We're regular visitors throughout the summer months when its open as Husband and Monkeychild are keen swimmers. I would love to be able to tell you that you can find me there sunning myself and wearing my best Fifties cossie, but being a hopeless swimmer and not bothered whether I tan or not, you're more likely to find me writing whilst keeping an eye on Monkeychild.
We visited the lido today as it'll soon be closed for its hibernation and am so glad that we did as it was bathed in glorious sun.
I believe that lidos, as important recreational and cultural heritage places, are due for far more recognition than they currently get.

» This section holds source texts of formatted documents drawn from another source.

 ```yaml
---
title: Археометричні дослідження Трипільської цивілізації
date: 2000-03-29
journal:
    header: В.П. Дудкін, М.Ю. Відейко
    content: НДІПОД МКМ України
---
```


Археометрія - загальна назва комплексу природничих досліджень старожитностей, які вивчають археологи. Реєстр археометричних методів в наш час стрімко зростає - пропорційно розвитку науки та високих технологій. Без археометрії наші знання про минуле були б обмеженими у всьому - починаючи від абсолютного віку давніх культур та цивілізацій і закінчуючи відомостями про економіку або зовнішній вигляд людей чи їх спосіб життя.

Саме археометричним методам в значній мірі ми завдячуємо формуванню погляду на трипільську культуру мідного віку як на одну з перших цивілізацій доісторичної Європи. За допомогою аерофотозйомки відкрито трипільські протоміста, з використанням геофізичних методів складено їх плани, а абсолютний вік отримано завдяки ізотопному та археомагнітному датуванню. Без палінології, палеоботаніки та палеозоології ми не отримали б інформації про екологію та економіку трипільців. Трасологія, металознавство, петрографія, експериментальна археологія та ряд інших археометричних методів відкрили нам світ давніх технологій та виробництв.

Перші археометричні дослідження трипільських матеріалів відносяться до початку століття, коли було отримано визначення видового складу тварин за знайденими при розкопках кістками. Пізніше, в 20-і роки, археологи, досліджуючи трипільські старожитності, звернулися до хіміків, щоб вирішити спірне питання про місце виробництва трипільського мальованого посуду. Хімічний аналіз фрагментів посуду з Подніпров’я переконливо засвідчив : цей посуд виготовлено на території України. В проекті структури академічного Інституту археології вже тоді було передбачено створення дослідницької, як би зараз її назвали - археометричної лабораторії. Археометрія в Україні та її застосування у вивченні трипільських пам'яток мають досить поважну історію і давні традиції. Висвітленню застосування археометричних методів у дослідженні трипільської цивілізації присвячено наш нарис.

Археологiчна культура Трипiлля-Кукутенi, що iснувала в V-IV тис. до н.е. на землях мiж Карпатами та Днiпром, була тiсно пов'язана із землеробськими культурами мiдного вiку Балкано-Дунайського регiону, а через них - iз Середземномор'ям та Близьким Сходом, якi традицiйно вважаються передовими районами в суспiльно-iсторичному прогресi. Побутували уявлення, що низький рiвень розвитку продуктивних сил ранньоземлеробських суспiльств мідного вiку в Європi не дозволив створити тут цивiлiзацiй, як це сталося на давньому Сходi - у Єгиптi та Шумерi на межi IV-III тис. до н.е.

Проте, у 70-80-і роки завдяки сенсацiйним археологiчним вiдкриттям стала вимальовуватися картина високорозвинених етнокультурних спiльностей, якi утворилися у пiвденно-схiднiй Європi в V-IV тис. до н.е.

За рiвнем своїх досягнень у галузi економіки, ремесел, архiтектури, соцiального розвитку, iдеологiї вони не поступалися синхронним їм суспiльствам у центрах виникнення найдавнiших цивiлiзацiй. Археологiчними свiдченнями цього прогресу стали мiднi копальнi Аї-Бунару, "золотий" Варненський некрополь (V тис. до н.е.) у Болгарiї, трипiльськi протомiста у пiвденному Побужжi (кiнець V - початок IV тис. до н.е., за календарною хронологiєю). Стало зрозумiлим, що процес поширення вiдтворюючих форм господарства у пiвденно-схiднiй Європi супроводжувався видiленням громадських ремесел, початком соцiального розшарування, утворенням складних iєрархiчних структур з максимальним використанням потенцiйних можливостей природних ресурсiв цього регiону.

|The perfectly proportioned café pavilion it all its 1930s elegance|
Their truly golden age was in the Thirties when pools were either constructed or refurbished and to add a touch of cosmopolitan Rivera glamour, incorporated the word ‘lido’ (derived from the Italian for ‘beach’) in their names.
|Typical 1930s poolside wear - knitted natch!|
The lido craze caught on throughout Britain with new pools being built in many towns and cities. This craze provided architects with an excellent opportunity to exercise contemporary Art Deco and Streamline Moderne influences with their clean lines and sweeping curves. Buildings were sculpted in white-painted cement render that beautifully contrasted with reflective chromium rails, vitrolite tiled walls and shimmering blue pools - who could resist taking a dip in places such as these?
Cheltenham's lido was officially opened in 1935 and was advertised as the "Largest Open-Air Pool in the West Midlands, set in charming park-like surroundings. Temperature of constantly purified and aerated water, never under 70 degrees F". Admission 6d". Well, not much has changed - apart from the entrance fee and the water is slightly warmer.
However, lidos saw their fortunes shift after WWII due to the accessibility of foreign holidays and changes in recreational habits. Some struggled on with falling attendance numbers, whilst others became disused and subsequently derelict as local councils could not justify their renovation costs. Numerous lidos fell foul of urban redevelopment and were demolished to make way for new town centres and housing.
|The original turnstile at Sandford Parks Lido - still in the entrance|
Luckily many lidos - like Cheltenham's - had preservation groups set up comprising local people who had the foresight to realise that these facilities had not only public recreational value, but heritage value too. These groups battled against councils selling off 'their' lido to developers intent on demolishing them and redeveloping the land. Many groups fell by the wayside, but Cheltenham's continued through thick and thin, with a charitable trust being formed and later securing National Heritage Lottery funding.
Today Sandford Parks Lido is now recognised as a great asset for the town, being loved and appreciated by those who use it.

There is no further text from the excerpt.